---- DATA EXTRACTS

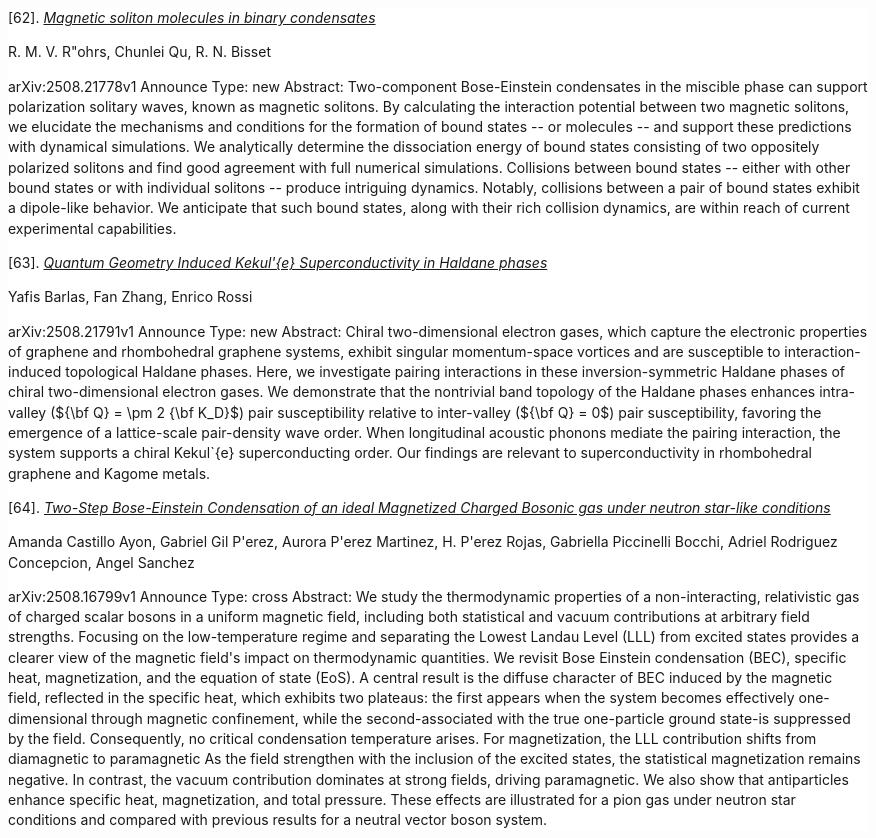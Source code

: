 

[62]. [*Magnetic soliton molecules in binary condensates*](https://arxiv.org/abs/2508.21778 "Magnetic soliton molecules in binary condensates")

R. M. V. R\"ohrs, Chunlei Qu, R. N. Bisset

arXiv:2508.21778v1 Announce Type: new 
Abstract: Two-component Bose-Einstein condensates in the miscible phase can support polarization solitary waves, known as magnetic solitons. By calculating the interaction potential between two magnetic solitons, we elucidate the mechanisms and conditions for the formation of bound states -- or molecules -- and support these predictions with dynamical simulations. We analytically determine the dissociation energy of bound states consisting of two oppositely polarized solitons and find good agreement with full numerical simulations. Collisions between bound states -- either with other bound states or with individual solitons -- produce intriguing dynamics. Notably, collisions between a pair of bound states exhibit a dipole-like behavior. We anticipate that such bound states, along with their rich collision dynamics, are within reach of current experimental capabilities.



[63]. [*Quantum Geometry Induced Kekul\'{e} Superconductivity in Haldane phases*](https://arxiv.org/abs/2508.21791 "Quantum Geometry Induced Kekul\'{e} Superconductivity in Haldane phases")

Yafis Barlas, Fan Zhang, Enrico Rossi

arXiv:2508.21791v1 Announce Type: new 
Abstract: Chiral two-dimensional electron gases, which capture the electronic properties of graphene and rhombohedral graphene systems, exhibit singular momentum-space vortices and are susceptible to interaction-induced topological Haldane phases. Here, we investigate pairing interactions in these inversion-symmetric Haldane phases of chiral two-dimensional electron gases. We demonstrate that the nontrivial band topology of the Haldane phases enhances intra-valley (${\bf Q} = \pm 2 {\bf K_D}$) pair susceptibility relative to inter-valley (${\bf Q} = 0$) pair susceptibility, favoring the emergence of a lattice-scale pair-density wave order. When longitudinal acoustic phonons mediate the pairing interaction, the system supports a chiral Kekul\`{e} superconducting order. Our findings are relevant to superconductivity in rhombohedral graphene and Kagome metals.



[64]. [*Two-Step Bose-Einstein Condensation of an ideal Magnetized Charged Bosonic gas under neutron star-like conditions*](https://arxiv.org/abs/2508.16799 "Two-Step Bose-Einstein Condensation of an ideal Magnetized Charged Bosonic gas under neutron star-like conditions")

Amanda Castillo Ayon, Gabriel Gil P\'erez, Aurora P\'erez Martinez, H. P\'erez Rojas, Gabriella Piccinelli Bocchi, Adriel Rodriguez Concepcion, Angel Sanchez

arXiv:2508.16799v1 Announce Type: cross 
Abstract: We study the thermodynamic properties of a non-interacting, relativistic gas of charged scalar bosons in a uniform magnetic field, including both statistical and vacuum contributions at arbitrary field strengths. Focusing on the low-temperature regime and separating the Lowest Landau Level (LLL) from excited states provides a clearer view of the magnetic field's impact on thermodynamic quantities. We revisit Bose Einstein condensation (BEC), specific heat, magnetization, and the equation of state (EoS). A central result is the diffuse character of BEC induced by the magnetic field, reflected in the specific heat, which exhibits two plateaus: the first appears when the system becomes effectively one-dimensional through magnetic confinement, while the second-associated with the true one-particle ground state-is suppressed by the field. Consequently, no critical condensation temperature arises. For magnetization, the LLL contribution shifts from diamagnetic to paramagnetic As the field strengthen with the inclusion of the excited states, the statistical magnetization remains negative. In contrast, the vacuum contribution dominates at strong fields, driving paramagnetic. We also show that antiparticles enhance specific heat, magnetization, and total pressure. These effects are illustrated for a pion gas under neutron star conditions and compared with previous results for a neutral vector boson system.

--------
---- DATA EXTRACTS

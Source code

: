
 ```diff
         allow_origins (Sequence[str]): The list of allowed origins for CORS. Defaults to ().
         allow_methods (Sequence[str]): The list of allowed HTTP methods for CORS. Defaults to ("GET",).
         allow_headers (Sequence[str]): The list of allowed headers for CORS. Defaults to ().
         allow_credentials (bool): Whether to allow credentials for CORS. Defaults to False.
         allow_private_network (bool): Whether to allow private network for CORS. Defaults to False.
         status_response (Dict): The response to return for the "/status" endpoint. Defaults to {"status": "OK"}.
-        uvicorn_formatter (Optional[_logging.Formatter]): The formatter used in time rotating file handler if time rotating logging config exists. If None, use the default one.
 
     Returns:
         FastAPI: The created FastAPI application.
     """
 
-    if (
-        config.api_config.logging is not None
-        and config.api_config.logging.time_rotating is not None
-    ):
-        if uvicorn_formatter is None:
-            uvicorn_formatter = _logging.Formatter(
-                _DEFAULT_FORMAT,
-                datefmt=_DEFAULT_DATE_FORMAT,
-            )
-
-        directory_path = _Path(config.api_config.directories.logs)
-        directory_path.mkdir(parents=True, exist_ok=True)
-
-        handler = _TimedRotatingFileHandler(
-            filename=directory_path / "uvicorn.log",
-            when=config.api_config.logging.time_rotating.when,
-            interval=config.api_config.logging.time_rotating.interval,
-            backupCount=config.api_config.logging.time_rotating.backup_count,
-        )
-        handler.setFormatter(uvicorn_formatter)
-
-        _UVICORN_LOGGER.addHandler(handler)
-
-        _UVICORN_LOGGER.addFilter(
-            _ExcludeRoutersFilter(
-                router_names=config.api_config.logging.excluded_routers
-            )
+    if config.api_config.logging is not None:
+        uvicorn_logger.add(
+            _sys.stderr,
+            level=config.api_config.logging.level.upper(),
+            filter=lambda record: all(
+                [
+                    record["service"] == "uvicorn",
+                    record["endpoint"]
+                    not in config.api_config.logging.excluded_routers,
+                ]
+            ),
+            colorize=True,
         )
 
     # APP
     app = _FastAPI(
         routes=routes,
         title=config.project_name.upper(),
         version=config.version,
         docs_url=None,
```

--------
---- DATA EXTRACTS

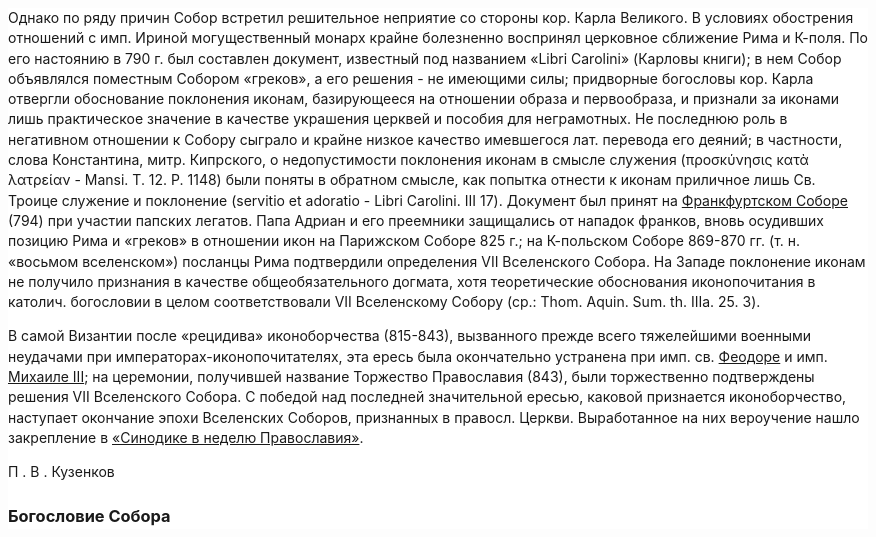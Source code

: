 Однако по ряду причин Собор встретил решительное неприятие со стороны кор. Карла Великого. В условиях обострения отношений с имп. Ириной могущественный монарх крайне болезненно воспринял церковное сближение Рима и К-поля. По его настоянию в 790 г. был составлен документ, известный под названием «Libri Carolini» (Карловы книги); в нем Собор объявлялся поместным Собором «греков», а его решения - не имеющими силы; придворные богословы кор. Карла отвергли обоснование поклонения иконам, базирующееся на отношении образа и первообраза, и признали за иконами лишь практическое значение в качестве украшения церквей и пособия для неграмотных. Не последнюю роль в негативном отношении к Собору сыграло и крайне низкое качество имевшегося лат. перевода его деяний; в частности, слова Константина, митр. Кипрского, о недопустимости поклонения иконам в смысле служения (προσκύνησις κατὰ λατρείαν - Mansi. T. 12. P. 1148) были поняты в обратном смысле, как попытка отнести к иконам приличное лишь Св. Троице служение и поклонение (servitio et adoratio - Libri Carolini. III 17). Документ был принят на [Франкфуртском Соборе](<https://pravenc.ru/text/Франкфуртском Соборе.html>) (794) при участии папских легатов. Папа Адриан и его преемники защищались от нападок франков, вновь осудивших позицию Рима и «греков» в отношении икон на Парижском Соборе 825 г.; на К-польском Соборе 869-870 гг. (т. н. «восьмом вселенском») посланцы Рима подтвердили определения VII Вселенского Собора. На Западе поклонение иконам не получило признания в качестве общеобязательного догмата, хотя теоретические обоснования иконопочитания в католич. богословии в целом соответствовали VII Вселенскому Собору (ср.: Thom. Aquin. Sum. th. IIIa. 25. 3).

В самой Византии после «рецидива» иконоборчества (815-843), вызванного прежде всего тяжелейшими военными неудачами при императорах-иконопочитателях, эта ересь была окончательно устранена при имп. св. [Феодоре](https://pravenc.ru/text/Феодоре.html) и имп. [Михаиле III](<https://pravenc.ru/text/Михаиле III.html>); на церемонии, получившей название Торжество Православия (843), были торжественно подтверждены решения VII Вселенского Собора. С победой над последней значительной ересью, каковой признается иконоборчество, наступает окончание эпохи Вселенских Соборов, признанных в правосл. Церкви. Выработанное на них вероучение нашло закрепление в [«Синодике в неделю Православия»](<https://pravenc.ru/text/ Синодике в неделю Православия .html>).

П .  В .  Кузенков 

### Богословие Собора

--------

** WHAT TO WORK ON **
Given the data above, which lines hold the string "molecules"? Return them.

** SOLUTION FOR THIS TASK **
[62]. [*Magnetic soliton molecules in binary condensates*](https://arxiv.org/abs/2508.21778 "Magnetic soliton molecules in binary condensates")
Abstract: Two-component Bose-Einstein condensates in the miscible phase can support polarization solitary waves, known as magnetic solitons. By calculating the interaction potential between two magnetic solitons, we elucidate the mechanisms and conditions for the formation of bound states -- or molecules -- and support these predictions with dynamical simulations. We analytically determine the dissociation energy of bound states consisting of two oppositely polarized solitons and find good agreement with full numerical simulations. Collisions between bound states -- either with other bound states or with individual solitons -- produce intriguing dynamics. Notably, collisions between a pair of bound states exhibit a dipole-like behavior. We anticipate that such bound states, along with their rich collision dynamics, are within reach of current experimental capabilities.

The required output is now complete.